The Ministry of Home Affairs (MHA) has issued an order allowing 10 government Agencies to monitor and decrypt any information stored in any computer on grounds of internal security. With section 69 of the Information Technology Act, 2000 paving the way for the act of ‘monitoring’ these agencies will not able to snoop on exchange of Information and material between individuals and groups
“In exercise of the powers conferred by sub-section (1) of section 69 of the Information Technology Act, 2000 (21 of 2000) read with the rule 4 of the Information Technology (Procedure and Safeguards for Interception Monitoring and Decryption of Information) Rules, 2009, the competent authority hereby authorises is the following Security and Intelligence Agencies for the purpose of interception, monitoring and decryption of any information generated, transmitted, received or stored in any computer resource under the said Act,” an order issued by home secretary Rajiv Gauba.
The 10 agencies are:-
- National Investigation Agency (NIA)
- Intelligence Bureau (IB)
- Enforcement Directorate (ED)
- Central Bureau of Investigation (CBI)
- Narcotics Control Board (NCB)
- Central Board of Direct Taxes (CBDT)
- Directorate of Revenue Intelligence
- Cabinet Secretary (RAW)
- Directorate of Signal Intelligence (for service areas of Jammu and Kashmir North East and Assam only)

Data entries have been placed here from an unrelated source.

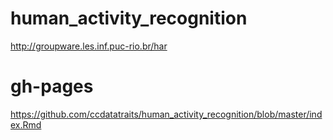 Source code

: # human_activity_recognition
http://groupware.les.inf.puc-rio.br/har

# gh-pages
https://github.com/ccdatatraits/human_activity_recognition/blob/master/index.Rmd
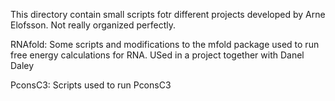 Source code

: 
This directory contain small scripts fotr different projects
developed by Arne Elofsson. Not really organized perfectly.

RNAfold:
  Some scripts and modifications to the mfold package used to run free
  energy calculations for RNA. USed in a project together with Danel Daley

PconsC3:
  Scripts used to run PconsC3

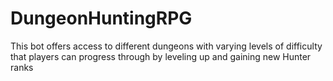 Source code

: # DungeonHuntingRPG
This bot offers access to different dungeons with varying levels of difficulty that players can progress through by leveling up and gaining new Hunter ranks
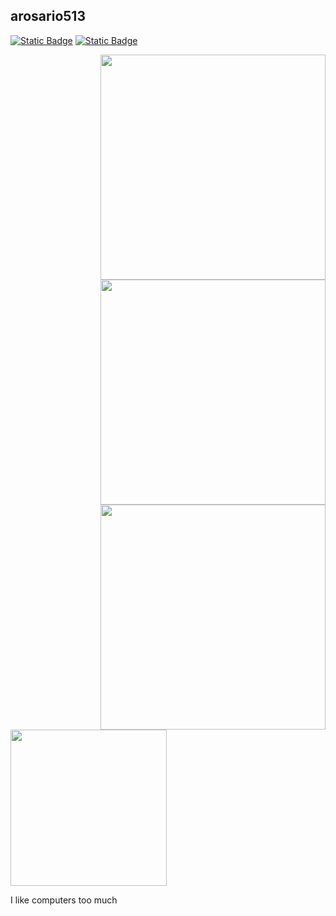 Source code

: ## arosario513
[![Static Badge](https://img.shields.io/badge/-blue?style=social&logo=linkedin&label=LinkedIn&labelColor=blue)](https://www.linkedin.com/in/arosario513/)
[![Static Badge](https://img.shields.io/badge/-orange?style=social&logo=credly&label=Credly)](https://www.credly.com/users/arosario)

<img align="right" src="https://github-readme-stats.vercel.app/api?username=arosario513&theme=dark&show_icons=true&hide_border=false&count_private=true" width="360px">
<img align="right" src="https://github-readme-streak-stats.herokuapp.com/?user=arosario513&theme=dark&hide_border=false" width="360px">
<img align="right" src="https://github-readme-stats.vercel.app/api/top-langs/?username=arosario513&theme=dark&show_icons=true&hide_border=false&layout=compact" width="360px">
<img src="https://i.imgflip.com/5t7qeo.jpg" width="250px">
<p>I like computers too much</p>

- Commissioner of Police (Delhi)
From where it came?
1885: In 1885 the British government formulated The Indian Telegraph Act to monitor the Indians (i.e. Freedom fighters, political leaders etc). This law was adopted in Indian Constitution at that time.
Section 5 of the Act gives the central government and the state government the freedom to monitor private conversations in the occurrence of any “public emergency” or in the interest of “public safety”, and if it is considered necessary or expedient to do so, in addition to the following instances: in the interests of the sovereignty and integrity of India; the security of the State; friendly relations with foreign states; public order; and for the prevention of incitement to the commission of an offense.
18 December 1996: In the People’s Union for Civil Liberties (PUCL) versus The Union of India judgment, the Supreme Court sets guidelines for tapping phones and monitoring communication.
June 2000: The president of India approved Information Technology Act 2000. Section 69 of the act empowers the controller of certifying authority to direct a subscriber to extend facilities to decrypt information stored or transmitted through any computer resource.
December 2008: Central Government amends Section 69 of the IT Act 2000 expanding its power to order interception for “investigation of any offence”.
2009: Government of India announces its plan to establish Central Monitoring System (CMS), a wide-ranging surveillance programme that will give ability to its security agencies and even income tax officials to tap directly into e-mails and phone calls without oversight by courts or parliament.
20 December 2018: Ministry of Home Affairs issues an order to telecom service providers, internet service providers and intermediaries, naming 10 agencies (mention above), who can snoop into a citizen’s personal computer on the name of national security.
Note: – MHA clarifies on the order, saying, no new powers have been granted to any of the 10 agencies named in its 20 December order. Says the order will ensure followed during a request for an interception. Each process will go through the approval of competent authority, i.e., the Union home secretary.